Das Mitglied der Bürgerrechtsgruppe dieDatenschützer Rhein Main, das beim behördlichen Datenschutzbeauftragten der Stadt Hanau um Einsichtnahme in das Verfahrensverzeichnis gebeten hatte, hat jetzt eine Beschwerden an den Hessischen Datenschutzbeauftragten gerichtet.


Update 27.03.2018

Unter der Überschrift „Was gibt es zu verbergen?“ informiert die Offenbach Post vom 27.03.2018.  Im Bericht wird zur Verweigerung der Einsichtnahme in das Verfahrensverzeichnis mitgeteilt: „Nachdem unsere Zeitung recherchierte, präzisierte die Stadt Hanau, dass sie Angaben über die Dauer der Datenspeicherung und wer Zugriff auf die Videoaufnahmen hat, ‚im Interesse der Transparenz des Verfahrens in geeigneter Art und Weise öffentlich machen‘ wolle.“

3 Kommentare

  1. Ich gewinne immer mehr den Eindruck, dass die Ämter und Politik in den letzten Jahren methodisch alle Auskünfte und Ansprüche der Bürger ablehnen und den Weg dazu so steinig es nur geht zu gestalten. Vermutlich lassen sich viele davon so verunsichern, dass sie nichts weiter machen und auf ihre Rechte verzichten. Das wird wahrscheinlich genauso einkalkuliert / erhofft.

    Es sagt viel über einen Staat aus, wenn der Bürger pausenlos um seine Rechte kämpfen muss und Prozesse vor Gericht einreichen muss, obwohl vieles eindeutig zu Gunsten des Bürgers bereits im Gesetz steht, die Verwaltungen aber diese Rechte ignorieren oder sich zurechtargumentieren – notfalls schnell Gesetzesänderungen veranlassen.
    In den Augen der Politik scheint der gemeine Bürger schon lange als Feind betrachtet zu werden und nicht mehr als Grund für deren Existens: Dem Bürger zu dienen.

  2. In Schwalbach am Taunus haben wir exakt dasselbe Thema: Die BM teilt mit, dass weder Verfahrensverzeichnis noch Stellungnahme des hessischen Datenschutzbeauftragten öffentlich zugänglich sein werden.
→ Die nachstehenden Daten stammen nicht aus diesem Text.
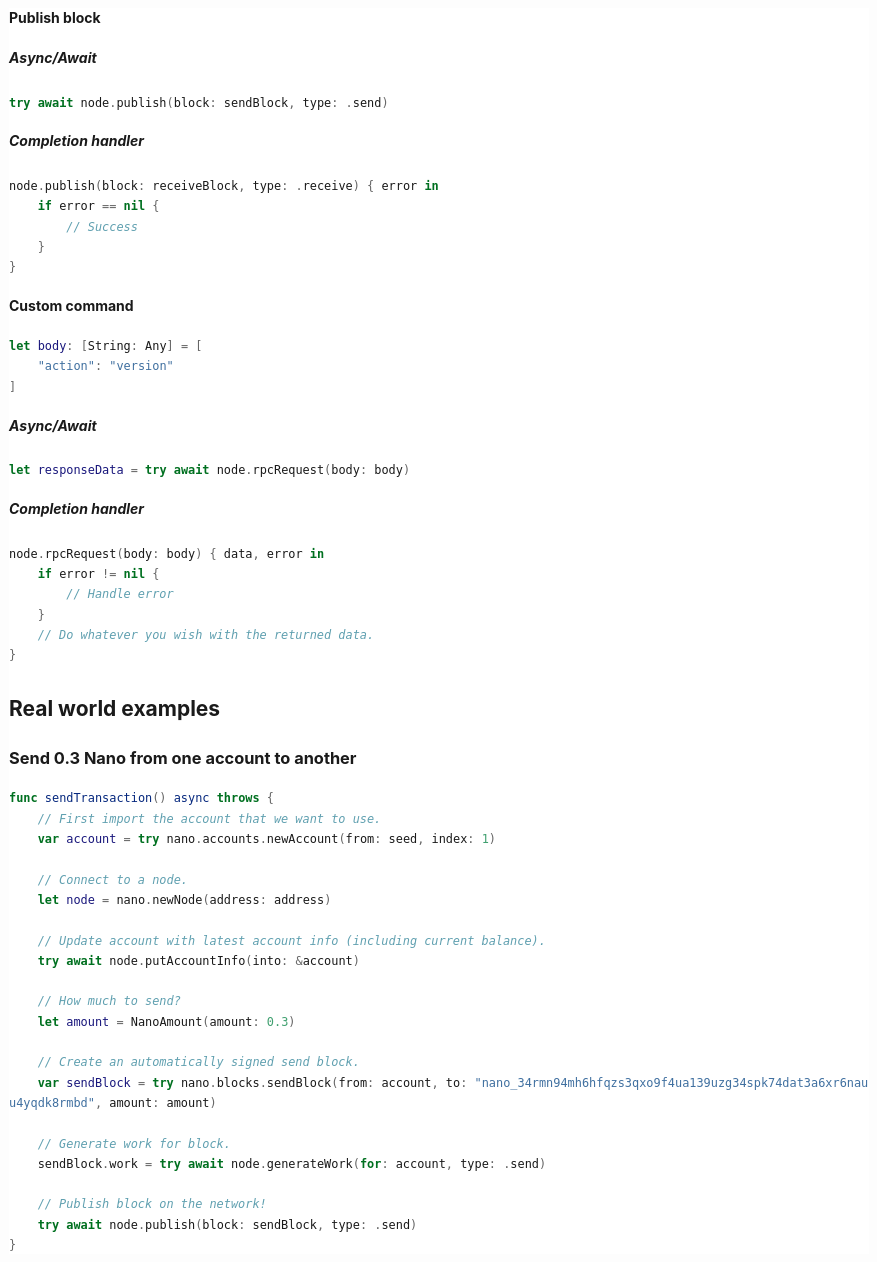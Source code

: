 #### Publish block
##### Async/Await
```Swift
try await node.publish(block: sendBlock, type: .send)
```
##### Completion handler
```Swift
node.publish(block: receiveBlock, type: .receive) { error in
    if error == nil {
        // Success
    }
}
```

#### Custom command
```Swift
let body: [String: Any] = [
    "action": "version"
]
```
##### Async/Await
```Swift
let responseData = try await node.rpcRequest(body: body)
```
##### Completion handler
```Swift
node.rpcRequest(body: body) { data, error in
    if error != nil {
        // Handle error
    }
    // Do whatever you wish with the returned data.
}
```

## Real world examples

### Send 0.3 Nano from one account to another
```Swift
func sendTransaction() async throws {
    // First import the account that we want to use.
    var account = try nano.accounts.newAccount(from: seed, index: 1)

    // Connect to a node.
    let node = nano.newNode(address: address)

    // Update account with latest account info (including current balance).
    try await node.putAccountInfo(into: &account)

    // How much to send?
    let amount = NanoAmount(amount: 0.3)

    // Create an automatically signed send block.
    var sendBlock = try nano.blocks.sendBlock(from: account, to: "nano_34rmn94mh6hfqzs3qxo9f4ua139uzg34spk74dat3a6xr6nauu4yqdk8rmbd", amount: amount)

    // Generate work for block.
    sendBlock.work = try await node.generateWork(for: account, type: .send)

    // Publish block on the network!
    try await node.publish(block: sendBlock, type: .send)
}
```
Auch Parlament und Magistrat haben keinen Zugang.
    Da haben wir einen neuen Datenschutz aber die Verwaltung (Rathaus, Polizei, Innenministerium) haben alle Freiheiten ohne jede Kontrolle.
    So baut man einen Polizeistaat auf.

  3. Hallo Thomas,

    seit Inkrafttreten der EU Datenschutz-Grundverordnung gibt es kein öffentliches Verfahrensverzeichnis mehr. Statt dessen gibt es Informationspflichten des Verarntwortlichen nach Art 13 DS GVO.
    Hier muss die Öffentlichkeit und jeder Betroffene über alle Details der Vearbeitung informiert werden, einschließlich der Zweckbestimmung der Videoüberwachung und der Speicher-/ Löschfristen der Videodaten.
    Wenn das bisher nicht passiert ist, ist das bereits ein Rechtsverstoß durch die Kommune.
    Fordere diese Informationen einmal gezielt an und schau, was passiert.